What the task requires. State the count of lines below featuring the word "features", and write nothing further.

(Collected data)
####

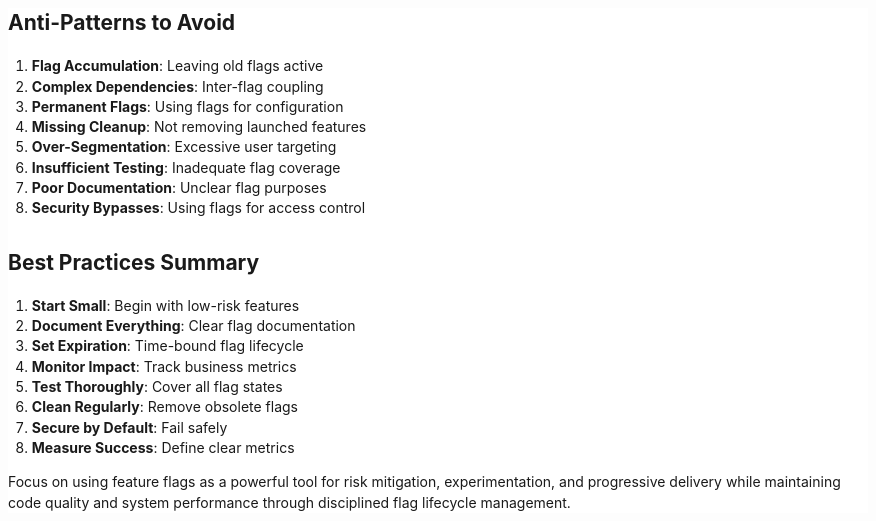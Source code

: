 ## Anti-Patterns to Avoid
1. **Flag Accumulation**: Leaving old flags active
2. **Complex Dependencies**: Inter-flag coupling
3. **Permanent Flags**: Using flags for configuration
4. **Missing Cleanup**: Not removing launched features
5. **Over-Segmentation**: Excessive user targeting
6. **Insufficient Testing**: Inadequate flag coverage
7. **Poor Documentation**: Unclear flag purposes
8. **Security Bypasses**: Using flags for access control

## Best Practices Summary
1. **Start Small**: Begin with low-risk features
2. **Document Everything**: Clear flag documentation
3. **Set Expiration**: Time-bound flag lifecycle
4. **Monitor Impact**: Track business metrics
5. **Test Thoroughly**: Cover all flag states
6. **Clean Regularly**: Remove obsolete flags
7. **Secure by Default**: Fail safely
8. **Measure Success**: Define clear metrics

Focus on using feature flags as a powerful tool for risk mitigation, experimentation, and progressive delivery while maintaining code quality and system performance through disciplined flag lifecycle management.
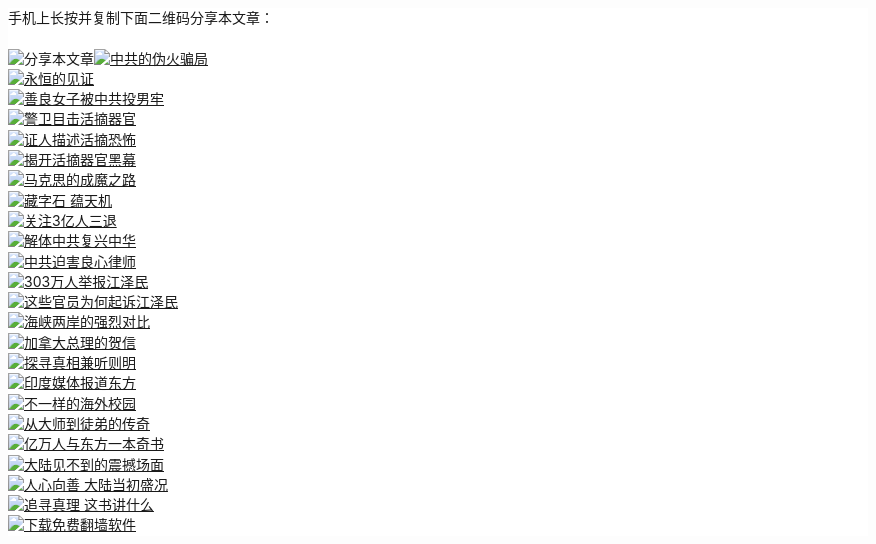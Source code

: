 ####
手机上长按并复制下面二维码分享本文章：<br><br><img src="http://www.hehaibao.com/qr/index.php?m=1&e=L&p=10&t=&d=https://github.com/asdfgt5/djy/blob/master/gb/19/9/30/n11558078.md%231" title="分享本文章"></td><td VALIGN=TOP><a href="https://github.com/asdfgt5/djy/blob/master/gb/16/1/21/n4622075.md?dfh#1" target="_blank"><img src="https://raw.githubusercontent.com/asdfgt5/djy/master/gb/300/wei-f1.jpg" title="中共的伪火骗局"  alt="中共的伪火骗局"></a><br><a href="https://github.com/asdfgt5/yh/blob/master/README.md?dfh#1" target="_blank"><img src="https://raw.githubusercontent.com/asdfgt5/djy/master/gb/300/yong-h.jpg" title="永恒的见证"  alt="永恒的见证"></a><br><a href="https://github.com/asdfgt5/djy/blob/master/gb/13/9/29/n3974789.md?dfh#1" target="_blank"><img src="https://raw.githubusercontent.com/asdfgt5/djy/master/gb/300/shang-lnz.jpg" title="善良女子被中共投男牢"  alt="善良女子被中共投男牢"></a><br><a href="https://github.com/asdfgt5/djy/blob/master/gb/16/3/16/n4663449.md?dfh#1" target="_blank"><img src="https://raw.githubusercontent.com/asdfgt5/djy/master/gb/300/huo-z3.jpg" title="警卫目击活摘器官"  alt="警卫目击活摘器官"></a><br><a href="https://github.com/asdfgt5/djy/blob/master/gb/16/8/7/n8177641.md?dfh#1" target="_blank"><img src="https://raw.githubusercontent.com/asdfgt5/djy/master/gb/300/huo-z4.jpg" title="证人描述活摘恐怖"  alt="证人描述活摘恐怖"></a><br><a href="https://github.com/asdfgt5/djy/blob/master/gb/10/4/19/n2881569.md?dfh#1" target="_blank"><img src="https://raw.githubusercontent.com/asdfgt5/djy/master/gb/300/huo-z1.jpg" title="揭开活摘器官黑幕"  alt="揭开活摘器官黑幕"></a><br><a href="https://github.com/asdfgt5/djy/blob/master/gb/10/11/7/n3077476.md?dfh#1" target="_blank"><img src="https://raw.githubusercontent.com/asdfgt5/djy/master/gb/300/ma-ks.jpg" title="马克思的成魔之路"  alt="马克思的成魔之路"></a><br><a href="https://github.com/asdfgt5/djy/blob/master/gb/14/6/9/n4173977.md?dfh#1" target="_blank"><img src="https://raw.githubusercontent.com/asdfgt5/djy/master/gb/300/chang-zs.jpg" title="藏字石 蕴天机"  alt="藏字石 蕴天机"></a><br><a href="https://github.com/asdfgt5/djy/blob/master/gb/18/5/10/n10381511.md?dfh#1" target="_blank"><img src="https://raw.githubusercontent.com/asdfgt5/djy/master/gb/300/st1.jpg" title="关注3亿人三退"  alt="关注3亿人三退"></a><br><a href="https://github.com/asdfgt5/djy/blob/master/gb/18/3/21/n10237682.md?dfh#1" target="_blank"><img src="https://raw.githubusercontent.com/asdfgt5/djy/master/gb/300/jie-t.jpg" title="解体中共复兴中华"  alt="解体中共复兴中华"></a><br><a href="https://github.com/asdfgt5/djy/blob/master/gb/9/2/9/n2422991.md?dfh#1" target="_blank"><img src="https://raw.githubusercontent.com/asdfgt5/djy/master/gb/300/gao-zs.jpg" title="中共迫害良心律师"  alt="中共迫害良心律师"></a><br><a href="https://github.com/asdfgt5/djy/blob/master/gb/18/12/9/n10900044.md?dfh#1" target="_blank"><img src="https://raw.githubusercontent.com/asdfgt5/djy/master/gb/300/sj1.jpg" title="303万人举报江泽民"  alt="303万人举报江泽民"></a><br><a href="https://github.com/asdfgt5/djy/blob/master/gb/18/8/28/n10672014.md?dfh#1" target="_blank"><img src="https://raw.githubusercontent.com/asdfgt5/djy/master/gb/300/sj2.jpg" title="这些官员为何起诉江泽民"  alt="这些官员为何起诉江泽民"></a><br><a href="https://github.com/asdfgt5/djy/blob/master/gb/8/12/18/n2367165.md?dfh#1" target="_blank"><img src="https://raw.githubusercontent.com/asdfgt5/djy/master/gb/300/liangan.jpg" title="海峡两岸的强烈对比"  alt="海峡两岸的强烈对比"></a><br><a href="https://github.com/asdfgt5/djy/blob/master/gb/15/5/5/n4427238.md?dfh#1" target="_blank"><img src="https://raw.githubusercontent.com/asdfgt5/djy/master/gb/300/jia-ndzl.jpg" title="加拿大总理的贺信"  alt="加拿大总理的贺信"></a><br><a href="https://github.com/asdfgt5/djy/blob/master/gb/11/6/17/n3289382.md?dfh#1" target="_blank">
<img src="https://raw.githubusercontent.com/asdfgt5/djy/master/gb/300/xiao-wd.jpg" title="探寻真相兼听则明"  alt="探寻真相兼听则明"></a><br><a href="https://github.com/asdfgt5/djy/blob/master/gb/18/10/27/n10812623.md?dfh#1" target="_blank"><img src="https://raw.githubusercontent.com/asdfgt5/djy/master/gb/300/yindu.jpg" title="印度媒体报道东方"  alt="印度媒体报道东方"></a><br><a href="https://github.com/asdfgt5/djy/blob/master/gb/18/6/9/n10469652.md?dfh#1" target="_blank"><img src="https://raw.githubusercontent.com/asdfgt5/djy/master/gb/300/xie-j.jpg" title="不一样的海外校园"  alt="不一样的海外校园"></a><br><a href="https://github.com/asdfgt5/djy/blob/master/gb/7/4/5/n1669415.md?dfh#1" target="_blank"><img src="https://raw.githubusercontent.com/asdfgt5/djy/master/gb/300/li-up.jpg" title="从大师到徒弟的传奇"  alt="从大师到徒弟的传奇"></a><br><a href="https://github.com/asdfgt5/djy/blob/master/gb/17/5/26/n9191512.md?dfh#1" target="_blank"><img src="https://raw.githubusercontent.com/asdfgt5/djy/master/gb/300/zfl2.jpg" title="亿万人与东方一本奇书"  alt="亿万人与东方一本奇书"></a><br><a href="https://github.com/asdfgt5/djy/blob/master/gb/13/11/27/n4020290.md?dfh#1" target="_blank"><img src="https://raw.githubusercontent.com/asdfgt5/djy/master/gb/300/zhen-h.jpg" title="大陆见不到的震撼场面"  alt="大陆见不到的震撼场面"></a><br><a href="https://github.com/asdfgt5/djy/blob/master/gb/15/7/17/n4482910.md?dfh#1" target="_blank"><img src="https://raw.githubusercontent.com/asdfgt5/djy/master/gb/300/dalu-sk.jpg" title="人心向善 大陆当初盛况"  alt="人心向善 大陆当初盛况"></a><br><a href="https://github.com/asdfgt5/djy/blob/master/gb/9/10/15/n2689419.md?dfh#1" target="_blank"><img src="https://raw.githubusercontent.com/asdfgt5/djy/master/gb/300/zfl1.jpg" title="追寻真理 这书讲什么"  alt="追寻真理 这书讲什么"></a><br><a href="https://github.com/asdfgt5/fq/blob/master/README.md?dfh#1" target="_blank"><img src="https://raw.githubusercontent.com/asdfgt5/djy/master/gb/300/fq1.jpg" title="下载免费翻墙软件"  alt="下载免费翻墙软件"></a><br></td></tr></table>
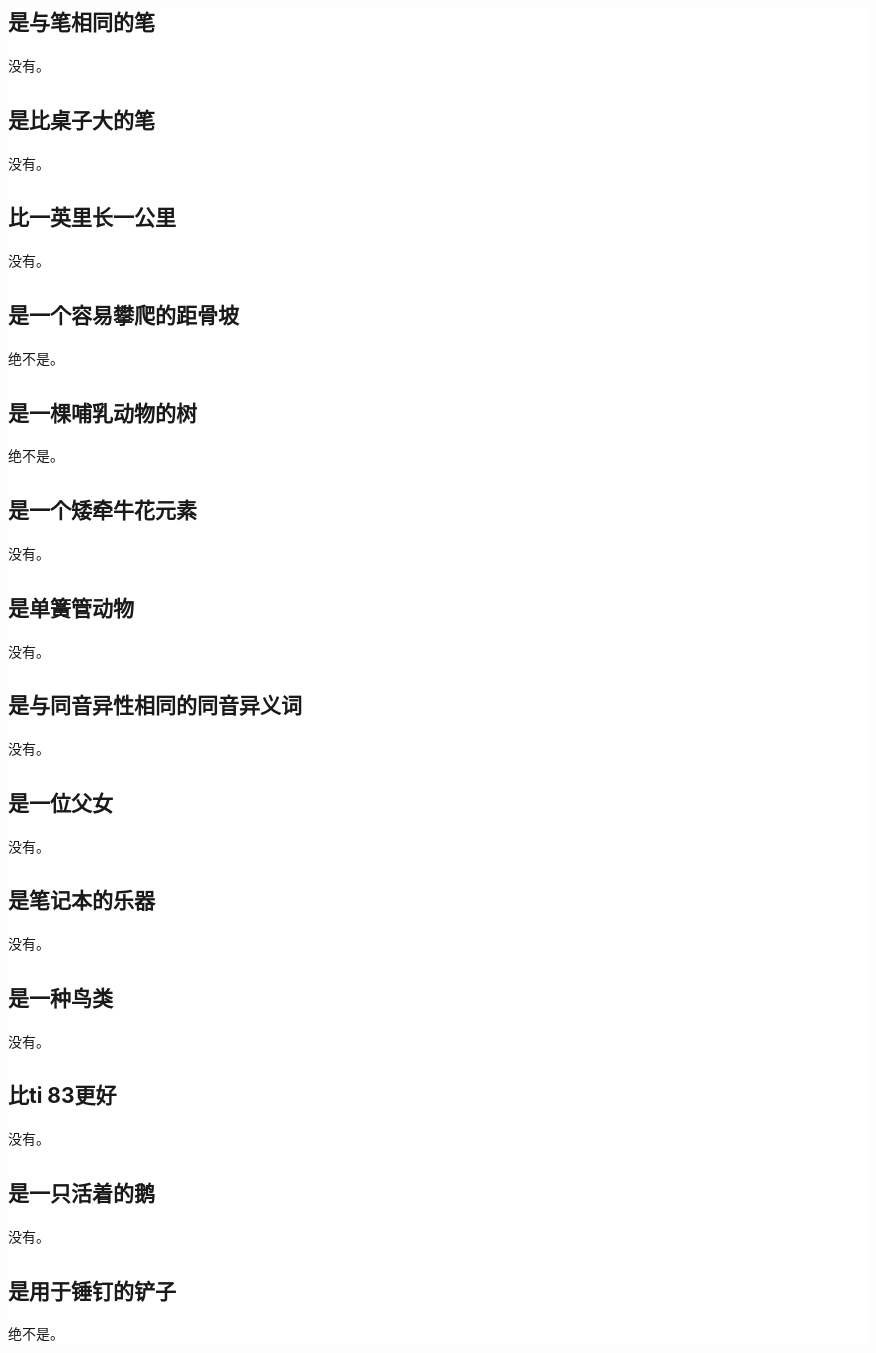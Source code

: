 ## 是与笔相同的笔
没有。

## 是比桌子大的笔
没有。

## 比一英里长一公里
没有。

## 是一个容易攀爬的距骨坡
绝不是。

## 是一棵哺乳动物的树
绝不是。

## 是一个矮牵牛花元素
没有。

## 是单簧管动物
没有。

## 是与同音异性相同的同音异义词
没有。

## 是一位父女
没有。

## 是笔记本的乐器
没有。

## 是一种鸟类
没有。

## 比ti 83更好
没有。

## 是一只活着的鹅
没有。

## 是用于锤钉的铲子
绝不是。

####

Exercise solution. 2